In the data that follows, count the lines in which the word "using" occurs, and report that figure alone.

** Opening Extracted entries block **

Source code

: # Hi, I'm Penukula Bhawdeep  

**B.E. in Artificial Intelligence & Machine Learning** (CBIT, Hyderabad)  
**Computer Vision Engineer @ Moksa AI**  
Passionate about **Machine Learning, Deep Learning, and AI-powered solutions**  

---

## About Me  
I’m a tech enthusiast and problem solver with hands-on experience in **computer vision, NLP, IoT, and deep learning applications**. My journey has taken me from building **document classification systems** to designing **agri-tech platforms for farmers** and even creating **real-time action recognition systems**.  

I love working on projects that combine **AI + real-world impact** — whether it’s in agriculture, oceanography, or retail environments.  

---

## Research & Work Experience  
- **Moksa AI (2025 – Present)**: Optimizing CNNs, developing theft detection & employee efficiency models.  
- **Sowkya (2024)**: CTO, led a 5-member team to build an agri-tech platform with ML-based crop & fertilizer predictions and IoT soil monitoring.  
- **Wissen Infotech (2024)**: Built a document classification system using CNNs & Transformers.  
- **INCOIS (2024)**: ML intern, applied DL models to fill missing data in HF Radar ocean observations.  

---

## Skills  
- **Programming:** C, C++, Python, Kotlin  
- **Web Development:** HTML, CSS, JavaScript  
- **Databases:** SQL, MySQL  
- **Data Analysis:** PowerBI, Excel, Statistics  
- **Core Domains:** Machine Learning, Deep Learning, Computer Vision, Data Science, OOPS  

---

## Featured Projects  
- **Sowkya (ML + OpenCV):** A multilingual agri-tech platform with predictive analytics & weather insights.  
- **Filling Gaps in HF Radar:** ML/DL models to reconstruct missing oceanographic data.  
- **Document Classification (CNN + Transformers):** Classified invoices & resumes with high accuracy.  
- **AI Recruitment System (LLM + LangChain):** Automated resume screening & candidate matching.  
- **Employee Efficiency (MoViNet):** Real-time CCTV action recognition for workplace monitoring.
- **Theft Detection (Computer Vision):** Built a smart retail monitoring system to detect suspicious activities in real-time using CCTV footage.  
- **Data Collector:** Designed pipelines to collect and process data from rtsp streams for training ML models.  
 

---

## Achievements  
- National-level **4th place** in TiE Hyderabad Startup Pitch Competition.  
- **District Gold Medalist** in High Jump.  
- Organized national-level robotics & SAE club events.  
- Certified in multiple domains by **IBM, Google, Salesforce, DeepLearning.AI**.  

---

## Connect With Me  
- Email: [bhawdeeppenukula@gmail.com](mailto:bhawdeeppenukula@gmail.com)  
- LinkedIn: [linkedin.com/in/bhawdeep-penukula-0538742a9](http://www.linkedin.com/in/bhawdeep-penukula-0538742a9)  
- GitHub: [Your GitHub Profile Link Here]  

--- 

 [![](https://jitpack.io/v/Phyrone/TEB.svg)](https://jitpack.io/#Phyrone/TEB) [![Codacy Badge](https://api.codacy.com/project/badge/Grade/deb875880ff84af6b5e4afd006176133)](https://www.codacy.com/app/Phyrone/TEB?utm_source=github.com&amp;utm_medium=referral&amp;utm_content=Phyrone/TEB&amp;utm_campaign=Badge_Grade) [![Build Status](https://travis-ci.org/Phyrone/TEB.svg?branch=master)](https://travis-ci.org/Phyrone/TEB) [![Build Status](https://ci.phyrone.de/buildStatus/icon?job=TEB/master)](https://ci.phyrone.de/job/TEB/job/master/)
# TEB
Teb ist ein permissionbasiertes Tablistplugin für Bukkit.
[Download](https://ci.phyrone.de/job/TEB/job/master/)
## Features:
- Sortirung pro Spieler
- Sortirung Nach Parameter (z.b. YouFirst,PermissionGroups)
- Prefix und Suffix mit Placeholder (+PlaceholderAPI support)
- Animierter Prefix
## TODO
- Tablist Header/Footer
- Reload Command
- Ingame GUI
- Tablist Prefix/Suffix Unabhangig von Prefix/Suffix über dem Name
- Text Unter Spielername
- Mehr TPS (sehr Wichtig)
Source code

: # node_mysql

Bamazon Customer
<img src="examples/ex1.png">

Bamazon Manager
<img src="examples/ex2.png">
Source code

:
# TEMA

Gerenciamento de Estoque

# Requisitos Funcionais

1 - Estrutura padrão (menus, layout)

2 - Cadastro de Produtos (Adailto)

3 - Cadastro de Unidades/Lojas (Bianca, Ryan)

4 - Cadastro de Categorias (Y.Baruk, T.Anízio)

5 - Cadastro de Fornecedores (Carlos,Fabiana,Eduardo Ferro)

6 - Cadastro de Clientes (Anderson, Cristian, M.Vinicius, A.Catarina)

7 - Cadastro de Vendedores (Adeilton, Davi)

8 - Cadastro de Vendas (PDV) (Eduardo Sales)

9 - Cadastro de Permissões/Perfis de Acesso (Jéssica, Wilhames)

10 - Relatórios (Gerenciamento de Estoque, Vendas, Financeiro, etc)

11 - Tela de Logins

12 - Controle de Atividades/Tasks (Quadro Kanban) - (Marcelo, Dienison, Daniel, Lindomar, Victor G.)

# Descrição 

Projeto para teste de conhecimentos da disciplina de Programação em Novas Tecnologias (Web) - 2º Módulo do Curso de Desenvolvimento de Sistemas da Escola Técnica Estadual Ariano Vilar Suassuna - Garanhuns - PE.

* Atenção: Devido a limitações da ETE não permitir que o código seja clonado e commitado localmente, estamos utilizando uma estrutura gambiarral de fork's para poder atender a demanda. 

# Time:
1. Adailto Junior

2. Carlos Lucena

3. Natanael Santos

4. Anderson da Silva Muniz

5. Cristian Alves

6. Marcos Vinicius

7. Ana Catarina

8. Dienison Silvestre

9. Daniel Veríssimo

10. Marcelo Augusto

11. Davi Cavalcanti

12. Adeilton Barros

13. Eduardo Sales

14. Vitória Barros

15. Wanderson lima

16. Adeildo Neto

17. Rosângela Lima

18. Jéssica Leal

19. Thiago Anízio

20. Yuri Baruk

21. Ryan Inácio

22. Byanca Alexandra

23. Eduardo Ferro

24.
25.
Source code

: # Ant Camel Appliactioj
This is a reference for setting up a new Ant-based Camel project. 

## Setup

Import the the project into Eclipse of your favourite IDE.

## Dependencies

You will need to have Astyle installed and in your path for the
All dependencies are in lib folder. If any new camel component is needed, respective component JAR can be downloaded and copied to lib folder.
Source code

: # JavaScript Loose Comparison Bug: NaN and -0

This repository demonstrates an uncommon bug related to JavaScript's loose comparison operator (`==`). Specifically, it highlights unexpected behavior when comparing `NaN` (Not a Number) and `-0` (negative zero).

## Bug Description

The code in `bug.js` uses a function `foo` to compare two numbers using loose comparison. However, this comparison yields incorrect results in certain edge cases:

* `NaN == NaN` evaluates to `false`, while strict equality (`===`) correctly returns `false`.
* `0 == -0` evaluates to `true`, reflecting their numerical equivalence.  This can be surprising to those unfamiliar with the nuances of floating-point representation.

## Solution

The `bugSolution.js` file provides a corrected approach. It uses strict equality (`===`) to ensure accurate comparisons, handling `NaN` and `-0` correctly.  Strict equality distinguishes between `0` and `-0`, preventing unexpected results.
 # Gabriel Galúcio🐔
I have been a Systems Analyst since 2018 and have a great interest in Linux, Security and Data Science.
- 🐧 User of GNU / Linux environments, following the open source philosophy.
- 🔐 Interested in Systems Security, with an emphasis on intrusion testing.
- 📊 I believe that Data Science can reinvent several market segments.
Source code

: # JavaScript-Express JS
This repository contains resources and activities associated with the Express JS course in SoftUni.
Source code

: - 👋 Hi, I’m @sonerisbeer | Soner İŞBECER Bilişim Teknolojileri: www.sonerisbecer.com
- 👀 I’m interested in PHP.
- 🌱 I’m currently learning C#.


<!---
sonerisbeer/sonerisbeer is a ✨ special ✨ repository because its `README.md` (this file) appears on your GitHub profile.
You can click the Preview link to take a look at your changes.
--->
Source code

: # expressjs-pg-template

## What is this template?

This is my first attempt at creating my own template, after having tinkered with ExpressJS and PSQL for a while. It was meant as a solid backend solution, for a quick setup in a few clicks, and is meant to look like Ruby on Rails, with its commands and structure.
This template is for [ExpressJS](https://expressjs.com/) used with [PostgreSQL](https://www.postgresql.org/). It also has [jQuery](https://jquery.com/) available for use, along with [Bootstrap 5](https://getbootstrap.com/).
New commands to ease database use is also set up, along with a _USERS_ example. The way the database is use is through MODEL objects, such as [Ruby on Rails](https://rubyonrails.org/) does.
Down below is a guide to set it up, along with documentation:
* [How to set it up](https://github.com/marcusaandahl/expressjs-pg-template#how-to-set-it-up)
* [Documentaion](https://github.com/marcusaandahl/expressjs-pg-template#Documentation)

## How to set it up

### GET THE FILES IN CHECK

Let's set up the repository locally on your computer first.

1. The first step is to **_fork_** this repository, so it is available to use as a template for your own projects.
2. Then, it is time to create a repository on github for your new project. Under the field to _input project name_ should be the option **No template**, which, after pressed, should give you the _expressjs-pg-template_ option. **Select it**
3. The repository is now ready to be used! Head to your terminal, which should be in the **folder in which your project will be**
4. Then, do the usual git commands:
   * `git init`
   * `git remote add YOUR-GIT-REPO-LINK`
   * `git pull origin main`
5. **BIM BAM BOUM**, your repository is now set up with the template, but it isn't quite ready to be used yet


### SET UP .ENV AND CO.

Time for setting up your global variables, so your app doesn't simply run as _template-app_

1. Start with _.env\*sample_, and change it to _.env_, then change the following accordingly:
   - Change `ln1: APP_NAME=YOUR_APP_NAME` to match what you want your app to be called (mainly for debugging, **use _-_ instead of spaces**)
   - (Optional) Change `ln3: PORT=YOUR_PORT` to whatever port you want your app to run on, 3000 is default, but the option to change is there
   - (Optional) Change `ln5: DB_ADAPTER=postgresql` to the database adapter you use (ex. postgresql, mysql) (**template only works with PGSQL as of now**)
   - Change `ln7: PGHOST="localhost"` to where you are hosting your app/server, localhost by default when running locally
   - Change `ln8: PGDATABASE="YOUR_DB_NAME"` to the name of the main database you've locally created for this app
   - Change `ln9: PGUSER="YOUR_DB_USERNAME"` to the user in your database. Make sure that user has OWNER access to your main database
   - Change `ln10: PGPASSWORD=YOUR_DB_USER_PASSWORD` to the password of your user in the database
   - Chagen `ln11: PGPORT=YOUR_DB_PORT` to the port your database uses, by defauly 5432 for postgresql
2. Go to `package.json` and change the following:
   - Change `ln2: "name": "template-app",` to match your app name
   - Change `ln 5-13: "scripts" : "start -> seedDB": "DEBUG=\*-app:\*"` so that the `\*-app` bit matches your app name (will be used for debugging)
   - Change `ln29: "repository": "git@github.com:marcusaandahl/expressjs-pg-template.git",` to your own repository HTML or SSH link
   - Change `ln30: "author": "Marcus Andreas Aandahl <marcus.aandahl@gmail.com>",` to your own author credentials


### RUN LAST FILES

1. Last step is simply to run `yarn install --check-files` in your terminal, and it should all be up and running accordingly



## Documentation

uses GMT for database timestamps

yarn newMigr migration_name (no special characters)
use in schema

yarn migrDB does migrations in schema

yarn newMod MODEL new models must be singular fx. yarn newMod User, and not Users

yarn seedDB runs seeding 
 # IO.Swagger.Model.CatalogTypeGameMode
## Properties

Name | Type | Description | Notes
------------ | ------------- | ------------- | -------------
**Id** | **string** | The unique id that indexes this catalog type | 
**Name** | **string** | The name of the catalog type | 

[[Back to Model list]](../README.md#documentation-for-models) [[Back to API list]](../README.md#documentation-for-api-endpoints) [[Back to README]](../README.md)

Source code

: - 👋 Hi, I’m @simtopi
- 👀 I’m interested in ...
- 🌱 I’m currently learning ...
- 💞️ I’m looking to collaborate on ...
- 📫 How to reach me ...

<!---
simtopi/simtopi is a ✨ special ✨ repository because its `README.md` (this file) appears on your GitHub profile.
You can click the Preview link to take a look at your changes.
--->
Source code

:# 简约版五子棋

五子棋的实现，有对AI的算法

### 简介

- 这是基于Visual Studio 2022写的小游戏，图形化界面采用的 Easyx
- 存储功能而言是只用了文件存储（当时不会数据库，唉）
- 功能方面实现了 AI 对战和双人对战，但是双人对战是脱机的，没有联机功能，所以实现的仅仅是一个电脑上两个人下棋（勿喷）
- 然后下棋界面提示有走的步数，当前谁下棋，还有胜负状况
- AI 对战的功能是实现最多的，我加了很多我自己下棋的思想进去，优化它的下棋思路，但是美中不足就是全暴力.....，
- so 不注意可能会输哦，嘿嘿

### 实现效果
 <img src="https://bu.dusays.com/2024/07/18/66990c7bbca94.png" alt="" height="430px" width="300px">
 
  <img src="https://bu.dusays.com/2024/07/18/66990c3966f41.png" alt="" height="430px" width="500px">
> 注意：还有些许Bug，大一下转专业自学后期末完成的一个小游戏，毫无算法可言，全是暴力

** Closing Extracted entries block **

Solution: 3